The unexpectedly complex course included a trip to the Atlanta Botanical Garden and a visit from Chef Alon of Alon's Bakery, who spoke to the class about how he uses chocolate in baking. In another esoteric moment, students listened to an obscure musical composition by Bach, "The Coffee Cantata." They watched "Black Harvest," an anthropological film about New Guinea tribes that have begun to produce coffee commercially, and were able to observe some of the complex problems faced by tribal groups--a crash in prices, labor issues, failed cooperation between leaders and tribal warfare.

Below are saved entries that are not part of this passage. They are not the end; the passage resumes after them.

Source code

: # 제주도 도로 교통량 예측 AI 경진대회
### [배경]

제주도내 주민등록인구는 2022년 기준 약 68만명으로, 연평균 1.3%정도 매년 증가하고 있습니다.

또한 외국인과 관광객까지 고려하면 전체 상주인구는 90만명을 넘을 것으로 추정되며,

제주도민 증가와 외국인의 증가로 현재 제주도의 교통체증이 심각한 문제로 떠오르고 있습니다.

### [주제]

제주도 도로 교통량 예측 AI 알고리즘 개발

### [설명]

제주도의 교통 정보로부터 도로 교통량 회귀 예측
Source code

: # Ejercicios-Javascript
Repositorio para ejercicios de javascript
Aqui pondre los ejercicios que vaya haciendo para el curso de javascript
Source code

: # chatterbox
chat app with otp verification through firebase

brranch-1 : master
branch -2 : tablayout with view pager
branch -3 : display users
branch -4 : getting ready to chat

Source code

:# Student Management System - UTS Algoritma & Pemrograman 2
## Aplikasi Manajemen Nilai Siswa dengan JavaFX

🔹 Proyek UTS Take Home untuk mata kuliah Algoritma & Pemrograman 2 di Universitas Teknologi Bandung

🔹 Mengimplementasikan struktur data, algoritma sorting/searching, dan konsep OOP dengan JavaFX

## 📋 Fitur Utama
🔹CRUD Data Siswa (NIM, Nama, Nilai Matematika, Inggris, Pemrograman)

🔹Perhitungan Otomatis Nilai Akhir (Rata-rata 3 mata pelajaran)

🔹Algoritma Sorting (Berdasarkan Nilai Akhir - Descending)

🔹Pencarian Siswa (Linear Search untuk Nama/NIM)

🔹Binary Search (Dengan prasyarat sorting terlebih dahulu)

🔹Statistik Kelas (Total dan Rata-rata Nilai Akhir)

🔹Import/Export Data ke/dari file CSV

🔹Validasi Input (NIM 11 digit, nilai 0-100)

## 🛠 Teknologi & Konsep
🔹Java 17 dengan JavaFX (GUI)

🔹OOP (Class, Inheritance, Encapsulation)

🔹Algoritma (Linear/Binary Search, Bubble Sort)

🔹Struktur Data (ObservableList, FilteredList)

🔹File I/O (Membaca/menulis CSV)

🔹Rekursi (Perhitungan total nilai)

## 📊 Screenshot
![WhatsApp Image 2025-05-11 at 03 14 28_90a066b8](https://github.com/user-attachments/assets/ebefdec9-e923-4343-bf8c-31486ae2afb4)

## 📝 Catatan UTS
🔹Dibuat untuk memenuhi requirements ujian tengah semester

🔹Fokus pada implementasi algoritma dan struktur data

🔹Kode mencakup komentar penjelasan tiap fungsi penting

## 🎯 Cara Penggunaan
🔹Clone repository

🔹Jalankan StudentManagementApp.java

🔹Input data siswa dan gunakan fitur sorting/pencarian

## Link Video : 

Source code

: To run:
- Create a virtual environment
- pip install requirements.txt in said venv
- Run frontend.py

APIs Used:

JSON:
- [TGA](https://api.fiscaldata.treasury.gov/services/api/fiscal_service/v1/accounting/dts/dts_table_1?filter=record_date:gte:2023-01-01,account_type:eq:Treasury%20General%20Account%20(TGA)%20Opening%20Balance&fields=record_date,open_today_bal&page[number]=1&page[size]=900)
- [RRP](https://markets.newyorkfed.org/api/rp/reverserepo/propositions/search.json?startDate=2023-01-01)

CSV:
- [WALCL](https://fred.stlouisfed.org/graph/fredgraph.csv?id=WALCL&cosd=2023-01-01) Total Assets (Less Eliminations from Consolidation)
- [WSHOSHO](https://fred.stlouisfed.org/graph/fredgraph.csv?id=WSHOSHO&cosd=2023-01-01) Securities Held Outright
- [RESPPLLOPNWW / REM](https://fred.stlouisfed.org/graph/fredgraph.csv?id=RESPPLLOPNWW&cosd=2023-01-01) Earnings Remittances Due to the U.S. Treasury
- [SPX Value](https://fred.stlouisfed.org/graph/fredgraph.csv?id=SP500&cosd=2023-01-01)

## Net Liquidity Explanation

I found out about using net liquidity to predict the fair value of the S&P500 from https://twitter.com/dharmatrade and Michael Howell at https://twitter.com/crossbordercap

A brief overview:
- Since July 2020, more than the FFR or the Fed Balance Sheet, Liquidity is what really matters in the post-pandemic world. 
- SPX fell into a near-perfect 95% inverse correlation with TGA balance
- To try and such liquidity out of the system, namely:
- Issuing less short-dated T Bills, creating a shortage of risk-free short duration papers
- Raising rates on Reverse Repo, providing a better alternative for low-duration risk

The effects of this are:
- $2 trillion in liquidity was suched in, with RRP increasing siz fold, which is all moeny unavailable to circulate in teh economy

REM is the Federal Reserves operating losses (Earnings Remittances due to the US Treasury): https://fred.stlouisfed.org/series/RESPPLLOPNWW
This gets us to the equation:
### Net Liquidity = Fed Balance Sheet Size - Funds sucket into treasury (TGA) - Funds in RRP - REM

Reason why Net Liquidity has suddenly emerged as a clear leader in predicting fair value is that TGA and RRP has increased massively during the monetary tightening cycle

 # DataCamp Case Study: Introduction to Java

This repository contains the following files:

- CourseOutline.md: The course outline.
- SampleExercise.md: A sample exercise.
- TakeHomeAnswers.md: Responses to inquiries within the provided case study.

The students honed their library research skills through sessions in the Woodruff Library with liaison Greta Boers, and they also learned qualitative field research methods, spending hours in coffee houses observing the habits of consumers.
The main focus of their research was to evaluate Starbucks CEO Howard Schultz's assertion that the coffeehouse today is a "third place"--not work, not home, but a separate setting for socializing and community. "I wanted to train students both in observations of culture and interviewing," Barlett said. "We read Schultz's book about Starbucks, then observed different types of behavior in a number of different coffeehouses. We did three rounds of observations, developing and refining our hypotheses and research methods."
Katrina Connolly reported her findings: "The comfort of a third place does not depend on the amount of money put into it [or] enthusiastic intentions of the CEO of the coffeehouse chain; the atmosphere is created by the customers."